I currently use tidal and I'm thinking of switching. The most important feature of an audio streaming service for me is, audio radio. Meaning, I have a base playlist and I want it to auto generate it with more similar songs so it doesn't stop. New discoveries are important too.

Does it offer this recommendation feature? The last time I briefly checked it I didn't find information about that. I'd like some confirmation before I begin merging my 1k+ liked songs...

[–] [email protected] 6 points 1 hour ago

I’ve preferred Qobuz to Tidal since they were hocking MQA snake oil and lying about being lossless. Tidal eventually stopped using MQA, but I can’t help feel leftover ick at their dishonesty.

[–] [email protected] 1 points 1 hour ago

I'm pretty happy with Tidal so far; I tried Qobuz back when I was looking for an alternative to Spotify and I remember the Android app being borderline unusable. I might be misremembering things though.

[–] [email protected] 9 points 9 hours ago

Throwing out there that I use qobuz with Strawberry player on Linux and it works great.

[–] [email protected] 58 points 14 hours ago (1 children)

My favourite thing about Qobuz is they have a store where you pay money and they give you audio files, like in the old days. So you can pay for your music then keep it without an ongoing subscription.

[–] [email protected] 17 points 11 hours ago* (last edited 11 hours ago) (3 children)

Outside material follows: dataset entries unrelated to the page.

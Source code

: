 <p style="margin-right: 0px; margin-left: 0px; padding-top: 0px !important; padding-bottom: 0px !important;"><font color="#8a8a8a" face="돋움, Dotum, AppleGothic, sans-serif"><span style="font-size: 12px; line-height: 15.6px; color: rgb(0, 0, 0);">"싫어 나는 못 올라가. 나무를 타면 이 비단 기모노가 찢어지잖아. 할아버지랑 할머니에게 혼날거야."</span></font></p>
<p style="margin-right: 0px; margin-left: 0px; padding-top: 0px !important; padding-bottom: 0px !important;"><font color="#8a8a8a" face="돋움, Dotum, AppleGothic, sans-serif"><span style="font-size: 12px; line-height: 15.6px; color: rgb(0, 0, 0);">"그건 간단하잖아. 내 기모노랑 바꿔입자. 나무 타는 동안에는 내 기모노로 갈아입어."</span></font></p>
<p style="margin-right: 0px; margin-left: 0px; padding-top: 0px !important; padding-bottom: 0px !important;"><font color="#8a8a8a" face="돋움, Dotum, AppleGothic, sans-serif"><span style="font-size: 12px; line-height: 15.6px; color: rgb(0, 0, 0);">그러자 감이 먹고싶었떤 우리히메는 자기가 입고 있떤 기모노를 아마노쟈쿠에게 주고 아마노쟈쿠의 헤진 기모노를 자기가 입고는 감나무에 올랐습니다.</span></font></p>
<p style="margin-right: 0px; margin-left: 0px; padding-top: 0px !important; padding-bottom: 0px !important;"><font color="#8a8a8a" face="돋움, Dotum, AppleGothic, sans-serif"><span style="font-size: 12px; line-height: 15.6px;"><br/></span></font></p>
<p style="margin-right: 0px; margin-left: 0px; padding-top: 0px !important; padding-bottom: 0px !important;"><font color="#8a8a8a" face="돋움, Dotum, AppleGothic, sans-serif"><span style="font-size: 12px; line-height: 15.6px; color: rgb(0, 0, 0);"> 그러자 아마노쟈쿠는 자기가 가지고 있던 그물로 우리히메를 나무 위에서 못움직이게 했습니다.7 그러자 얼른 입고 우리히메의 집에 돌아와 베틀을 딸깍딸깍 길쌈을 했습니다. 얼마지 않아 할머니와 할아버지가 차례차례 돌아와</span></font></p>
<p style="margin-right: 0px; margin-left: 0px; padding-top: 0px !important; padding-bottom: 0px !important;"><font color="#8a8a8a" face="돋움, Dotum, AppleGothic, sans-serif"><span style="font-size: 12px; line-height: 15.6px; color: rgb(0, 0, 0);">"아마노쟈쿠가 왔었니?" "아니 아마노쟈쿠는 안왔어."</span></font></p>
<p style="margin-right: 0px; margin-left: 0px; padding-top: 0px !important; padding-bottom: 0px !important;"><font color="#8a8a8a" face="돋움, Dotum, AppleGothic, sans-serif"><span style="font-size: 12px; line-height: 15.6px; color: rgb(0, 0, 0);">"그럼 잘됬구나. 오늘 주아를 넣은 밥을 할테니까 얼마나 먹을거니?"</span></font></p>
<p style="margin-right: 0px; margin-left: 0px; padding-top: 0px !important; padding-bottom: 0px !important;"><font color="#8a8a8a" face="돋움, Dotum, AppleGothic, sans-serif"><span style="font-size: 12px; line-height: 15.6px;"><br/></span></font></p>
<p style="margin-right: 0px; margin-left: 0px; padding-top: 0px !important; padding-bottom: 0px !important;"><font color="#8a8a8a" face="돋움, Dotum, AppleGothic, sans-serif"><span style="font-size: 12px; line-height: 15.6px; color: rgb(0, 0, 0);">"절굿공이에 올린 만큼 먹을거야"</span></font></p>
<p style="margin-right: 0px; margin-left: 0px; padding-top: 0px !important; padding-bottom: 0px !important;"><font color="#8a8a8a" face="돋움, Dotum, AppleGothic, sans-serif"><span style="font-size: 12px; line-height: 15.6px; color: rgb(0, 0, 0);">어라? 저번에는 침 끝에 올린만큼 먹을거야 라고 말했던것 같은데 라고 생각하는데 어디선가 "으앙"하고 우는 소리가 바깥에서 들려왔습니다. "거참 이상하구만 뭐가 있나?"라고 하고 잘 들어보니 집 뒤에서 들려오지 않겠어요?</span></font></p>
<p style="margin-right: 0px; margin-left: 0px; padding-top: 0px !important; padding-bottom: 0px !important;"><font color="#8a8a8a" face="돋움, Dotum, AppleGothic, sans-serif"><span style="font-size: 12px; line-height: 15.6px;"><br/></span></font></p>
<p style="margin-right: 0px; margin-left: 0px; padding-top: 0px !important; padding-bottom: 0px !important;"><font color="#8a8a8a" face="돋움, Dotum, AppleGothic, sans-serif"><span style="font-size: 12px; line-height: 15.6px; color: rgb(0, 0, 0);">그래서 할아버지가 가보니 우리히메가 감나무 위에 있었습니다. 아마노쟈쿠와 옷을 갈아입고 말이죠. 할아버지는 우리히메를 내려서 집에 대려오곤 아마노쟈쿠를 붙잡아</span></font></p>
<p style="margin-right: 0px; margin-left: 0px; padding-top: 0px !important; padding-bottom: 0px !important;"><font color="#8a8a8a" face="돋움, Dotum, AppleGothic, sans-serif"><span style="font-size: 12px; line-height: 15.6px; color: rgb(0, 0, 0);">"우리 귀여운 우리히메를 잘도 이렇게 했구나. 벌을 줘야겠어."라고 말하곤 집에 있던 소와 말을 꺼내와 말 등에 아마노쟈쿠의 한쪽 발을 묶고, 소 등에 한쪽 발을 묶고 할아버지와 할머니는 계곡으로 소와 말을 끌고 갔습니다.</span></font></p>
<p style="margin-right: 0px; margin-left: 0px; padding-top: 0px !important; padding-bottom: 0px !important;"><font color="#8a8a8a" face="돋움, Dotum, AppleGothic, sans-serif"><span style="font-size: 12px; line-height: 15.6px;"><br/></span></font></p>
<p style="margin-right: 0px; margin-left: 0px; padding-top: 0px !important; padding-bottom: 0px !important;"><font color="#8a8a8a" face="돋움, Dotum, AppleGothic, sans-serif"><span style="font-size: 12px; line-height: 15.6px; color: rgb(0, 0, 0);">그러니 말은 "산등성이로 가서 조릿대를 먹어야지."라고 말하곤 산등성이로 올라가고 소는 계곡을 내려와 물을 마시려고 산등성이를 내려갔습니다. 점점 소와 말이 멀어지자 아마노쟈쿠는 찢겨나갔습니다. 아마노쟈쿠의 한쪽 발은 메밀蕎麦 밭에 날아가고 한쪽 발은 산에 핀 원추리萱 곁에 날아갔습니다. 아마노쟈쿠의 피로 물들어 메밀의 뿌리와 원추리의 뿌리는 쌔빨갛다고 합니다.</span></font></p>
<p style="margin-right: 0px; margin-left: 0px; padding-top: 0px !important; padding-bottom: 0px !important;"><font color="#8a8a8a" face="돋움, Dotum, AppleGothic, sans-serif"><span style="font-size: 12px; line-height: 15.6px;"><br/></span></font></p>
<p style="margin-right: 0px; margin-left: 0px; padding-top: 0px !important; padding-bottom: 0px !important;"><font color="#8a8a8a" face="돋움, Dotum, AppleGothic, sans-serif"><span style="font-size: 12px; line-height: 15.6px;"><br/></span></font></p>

While there are many reasons to dislike (or outright avoid) Apple - if you purchase music from them, it’s DRM-free and useable anywhere.

I believe they were one of the first official channels to do this.

Still, hadn’t heard of Quobuz and will check them out!

[–] [email protected] 14 points 9 hours ago

While true, and I have a lot of DRM-free music that I’ve bought from Apple, the difference is that getting music purchased from Apple onto your computer in a usable format is a bit of a pain, and it’s all lossy. Music from Qobuz can be downloaded directly from their site after purchasing, in lossless FLAC format, and many of their albums are available in high-res 24-bit and/or 96 kHz format as well.

[–] [email protected] 2 points 8 hours ago

Apple Music in its current form is basically a direct evolution out of iTunes. It's a very old feature.

[–] [email protected] 5 points 10 hours ago

I know Apple has a music store. But if I use Android and Linux, how do I access it?

[–] [email protected] 4 points 8 hours ago* (last edited 19 minutes ago) (1 children)

I run Qobuz through a roon server on my Linux pc and it works great. I also have qobuz set up through strawberry, but it's nice to be able to switch the output on the fly between different audio setups in my house (between my office setup and my bluesound streamer in the living room). The interface for roon is nice, but I get that it's kinda expensive and there are cheaper ways to achieve the same thing. I like to stream while I'm biking on my indoor trainer and sometimes it's nice to spin up a few songs and let roon take the wheel to keep the vibe going. I can also stream qobuz through roon to my Google home devices, but it doesn't stream bit perfect.

All that to say, I like qobuz and roon is pretty solid as well, albeit an extravagance and totally not necessary. The writeups qobuz has are also solid.

I do think the qobuz app interface leaves something to be desired.

[–] [email protected] 2 points 8 hours ago (1 children)

Oh boy, I have wanted to purchase Roon server for probably 10 years now but haven't pulled the trigger. I haven't really looked at it in a while either. I now wonder how much it's changed since. Wow, it's $829 for a lifetime now! I wanna say it was like $400 when I first wanted it. I knew i should have!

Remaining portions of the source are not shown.